The secret data must include following fields:

  • name - cluster name
  • server - cluster api server url
  • config - JSON representation of following data structure:
# Basic authentication settings
username: string
password: string
# Bearer authentication settings
bearerToken: string
# IAM authentication configuration
awsAuthConfig:
    clusterName: string
    roleARN: string
# Transport layer security configuration settings
tlsClientConfig:
    # PEM-encoded bytes (typically read from a client certificate file).
    caData: string
    # PEM-encoded bytes (typically read from a client certificate file).
    certData: string
    # Server should be accessed without verifying the TLS certificate
    insecure: boolean
    # PEM-encoded bytes (typically read from a client certificate key file).
    keyData: string
    # ServerName is passed to the server for SNI and is used in the client to check server
    # ceritificates against. If ServerName is empty, the hostname used to contact the
    # server is used.
    serverName: string

Cluster secret example:

apiVersion: v1
stringData:
  config: |||
    {
        "bearerToken": "<authentication token>",
        "tlsClientConfig": {
            "insecure": false,
            "caData": "<base64 encoded certificate>"
        }
    }
  |||
  name: mycluster.com
  server: https://mycluster.com
kind: Secret
metadata:
  labels:
    argocd.argoproj.io/secret-type: cluster
  name: mycluster.com-443
type: Opaque

Helm Chart repositories

Non standard Helm Chart repositories have to be registered using helm.repositories in argocd-cm config map. Each repository must have url and name fields. For private Helm repos you might configure access credentials and HTTPS settings using usernameSecret, passwordSecret, caSecret, certSecret and keySecret fields.

Example:

apiVersion: v1
data:
  helm.repositories: |
    - url: https://storage.googleapis.com/istio-prerelease/daily-build/master-latest-daily/charts
      name: istio.io
    - url: https://argoproj.github.io/argo-helm
      name: argo
      caUsername:
        name: my-secret
        key: username
      caPassword:
        name: my-secret
        key: password
      caSecret:
        name: my-secret
        key: ca
      certSecret:
        name: my-secret
        key: cert
      keySecret:
        name: my-secret
        key: key
metadata:
  name: argocd-cm

SSO & RBAC

  • SSO configuration details: SSO
  • RBAC configuration details: RBAC

Manage Argo CD using Argo CD

Argo CD is able to manage itself since all settings are represented by Kubernetes manifests. The suggested way is to create Kustomize based application which uses base Argo CD manifests from https://github.com/argoproj/argo-cd and apply required changes on top.

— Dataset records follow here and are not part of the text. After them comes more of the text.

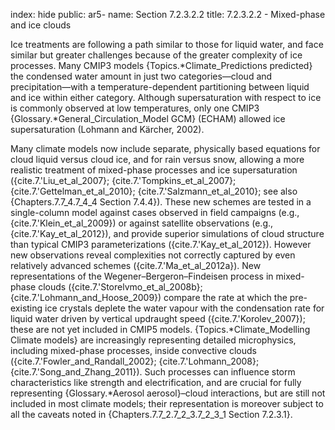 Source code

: index: hide
public: ar5-
name: Section 7.2.3.2.2
title: 7.2.3.2.2 - Mixed-phase and ice clouds

Ice treatments are following a path similar to those for liquid water, and face similar but greater challenges because of the greater complexity of ice processes. Many CMIP3 models {Topics.*Climate_Predictions predicted} the condensed water amount in just two categories—cloud and precipitation—with a temperature-dependent partitioning between liquid and ice within either category. Although supersaturation with respect to ice is commonly observed at low temperatures, only one CMIP3 {Glossary.*General_Circulation_Model GCM} (ECHAM) allowed ice supersaturation (Lohmann and Kärcher, 2002).

Many climate models now include separate, physically based equations for cloud liquid versus cloud ice, and for rain versus snow, allowing a more realistic treatment of mixed-phase processes and ice supersaturation ({cite.7.'Liu_et_al_2007}; {cite.7.'Tompkins_et_al_2007}; {cite.7.'Gettelman_et_al_2010}; {cite.7.'Salzmann_et_al_2010}; see also {Chapters.7.7_4.7_4_4 Section 7.4.4}). These new schemes are tested in a single-column model against cases observed in field campaigns (e.g., {cite.7.'Klein_et_al_2009}) or against satellite observations (e.g., {cite.7.'Kay_et_al_2012}), and provide superior simulations of cloud structure than typical CMIP3 parameterizations ({cite.7.'Kay_et_al_2012}). However new observations reveal complexities not correctly captured by even relatively advanced schemes ({cite.7.'Ma_et_al_2012a}). New representations of the Wegener–Bergeron–Findeisen process in mixed-phase clouds ({cite.7.'Storelvmo_et_al_2008b}; {cite.7.'Lohmann_and_Hoose_2009}) compare the rate at which the pre-existing ice crystals deplete the water vapour with the condensation rate for liquid water driven by vertical updraught speed ({cite.7.'Korolev_2007}); these are not yet included in CMIP5 models. {Topics.*Climate_Modelling Climate models} are increasingly representing detailed microphysics, including mixed-phase processes, inside convective clouds ({cite.7.'Fowler_and_Randall_2002}; {cite.7.'Lohmann_2008}; {cite.7.'Song_and_Zhang_2011}). Such processes can influence storm characteristics like strength and electrification, and are crucial for fully representing {Glossary.*Aerosol aerosol}–cloud interactions, but are still not included in most climate models; their representation is moreover subject to all the caveats noted in {Chapters.7.7_2.7_2_3.7_2_3_1 Section 7.2.3.1}.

Example of kustomization.yaml:

bases:
- github.com/argoproj/argo-cd//manifests/cluster-install?ref=v0.10.6

# additional resources like ingress rules, cluster and repository secrets.
resources:
- clusters-secrets.yaml
- repos-secrets.yaml

# changes to config maps
patchesStrategicMerge:
- overlays/argo-cd-cm.yaml

The live example of self managed Argo CD config is available at https://cd.apps.argoproj.io and with configuration stored at argoproj/argoproj-deployments.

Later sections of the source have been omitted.